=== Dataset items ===

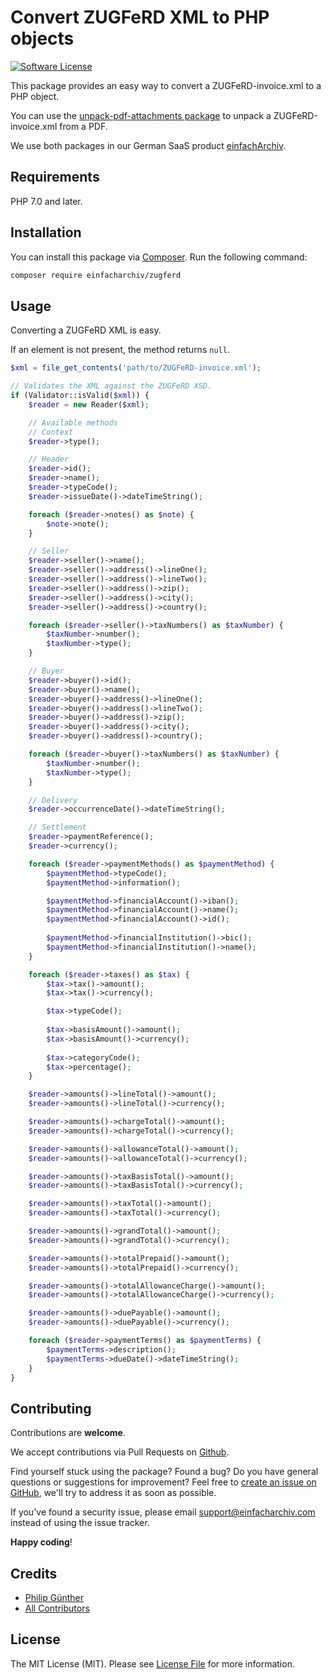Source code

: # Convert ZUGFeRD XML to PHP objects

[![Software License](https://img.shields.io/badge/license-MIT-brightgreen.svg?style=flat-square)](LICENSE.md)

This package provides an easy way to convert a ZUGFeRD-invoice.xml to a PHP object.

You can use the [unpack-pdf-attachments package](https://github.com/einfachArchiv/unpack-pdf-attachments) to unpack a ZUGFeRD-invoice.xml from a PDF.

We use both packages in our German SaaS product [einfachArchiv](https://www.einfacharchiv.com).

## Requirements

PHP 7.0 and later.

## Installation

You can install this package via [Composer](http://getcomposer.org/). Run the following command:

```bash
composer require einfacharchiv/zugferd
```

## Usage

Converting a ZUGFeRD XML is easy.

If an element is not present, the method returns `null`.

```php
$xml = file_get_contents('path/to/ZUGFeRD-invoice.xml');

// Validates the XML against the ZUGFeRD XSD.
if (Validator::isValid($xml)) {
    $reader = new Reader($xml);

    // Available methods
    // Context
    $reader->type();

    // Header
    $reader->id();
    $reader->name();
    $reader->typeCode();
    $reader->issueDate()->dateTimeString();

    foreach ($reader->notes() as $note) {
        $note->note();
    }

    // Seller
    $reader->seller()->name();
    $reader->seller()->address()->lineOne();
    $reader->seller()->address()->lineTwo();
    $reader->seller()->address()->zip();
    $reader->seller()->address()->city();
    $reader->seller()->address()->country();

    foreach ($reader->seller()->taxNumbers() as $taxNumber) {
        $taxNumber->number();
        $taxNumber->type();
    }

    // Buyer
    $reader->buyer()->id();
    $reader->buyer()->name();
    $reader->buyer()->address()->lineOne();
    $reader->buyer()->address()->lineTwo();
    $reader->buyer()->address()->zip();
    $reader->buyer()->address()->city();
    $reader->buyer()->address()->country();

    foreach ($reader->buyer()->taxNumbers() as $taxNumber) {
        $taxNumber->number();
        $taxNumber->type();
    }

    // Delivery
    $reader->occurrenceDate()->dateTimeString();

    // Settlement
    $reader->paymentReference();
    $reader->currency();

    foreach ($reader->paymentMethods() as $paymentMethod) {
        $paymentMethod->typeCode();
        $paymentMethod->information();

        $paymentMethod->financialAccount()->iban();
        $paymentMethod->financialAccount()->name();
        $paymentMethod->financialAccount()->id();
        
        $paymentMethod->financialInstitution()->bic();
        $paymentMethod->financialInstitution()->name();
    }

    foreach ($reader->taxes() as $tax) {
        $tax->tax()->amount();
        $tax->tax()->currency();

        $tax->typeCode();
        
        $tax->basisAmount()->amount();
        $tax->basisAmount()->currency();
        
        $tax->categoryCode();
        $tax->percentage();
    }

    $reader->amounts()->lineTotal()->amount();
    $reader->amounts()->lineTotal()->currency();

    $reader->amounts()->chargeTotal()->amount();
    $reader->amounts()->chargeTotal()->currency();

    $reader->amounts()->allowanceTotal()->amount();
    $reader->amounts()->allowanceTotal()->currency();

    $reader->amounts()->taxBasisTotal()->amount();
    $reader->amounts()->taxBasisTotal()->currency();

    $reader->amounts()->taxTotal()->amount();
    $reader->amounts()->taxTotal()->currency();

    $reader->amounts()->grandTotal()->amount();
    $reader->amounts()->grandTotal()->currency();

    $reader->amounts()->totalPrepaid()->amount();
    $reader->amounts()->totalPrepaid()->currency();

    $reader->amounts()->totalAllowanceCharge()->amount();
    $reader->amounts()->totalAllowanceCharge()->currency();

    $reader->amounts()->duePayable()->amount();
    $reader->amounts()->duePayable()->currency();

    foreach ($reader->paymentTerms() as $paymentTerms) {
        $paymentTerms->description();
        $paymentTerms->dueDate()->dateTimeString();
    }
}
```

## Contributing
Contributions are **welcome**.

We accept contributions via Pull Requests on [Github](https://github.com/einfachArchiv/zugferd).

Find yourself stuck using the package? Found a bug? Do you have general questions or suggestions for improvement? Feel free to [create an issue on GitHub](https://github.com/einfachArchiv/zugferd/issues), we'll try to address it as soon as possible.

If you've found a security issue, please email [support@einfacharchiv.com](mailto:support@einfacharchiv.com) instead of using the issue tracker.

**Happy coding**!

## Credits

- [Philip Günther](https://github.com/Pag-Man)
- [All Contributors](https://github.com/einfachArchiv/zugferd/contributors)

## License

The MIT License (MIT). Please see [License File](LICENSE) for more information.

* * *

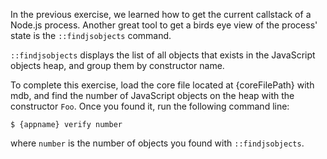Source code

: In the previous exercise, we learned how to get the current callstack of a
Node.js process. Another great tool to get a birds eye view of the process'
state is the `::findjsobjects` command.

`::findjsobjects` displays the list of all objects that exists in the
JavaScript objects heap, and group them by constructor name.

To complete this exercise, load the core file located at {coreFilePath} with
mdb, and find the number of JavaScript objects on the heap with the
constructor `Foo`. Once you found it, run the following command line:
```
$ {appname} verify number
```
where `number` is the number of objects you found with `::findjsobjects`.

=== Assigned task ===
Copy every line in the entries above that has the string "city" in it.

=== Solution to this problem ===
    $reader->seller()->address()->city();
    $reader->buyer()->address()->city();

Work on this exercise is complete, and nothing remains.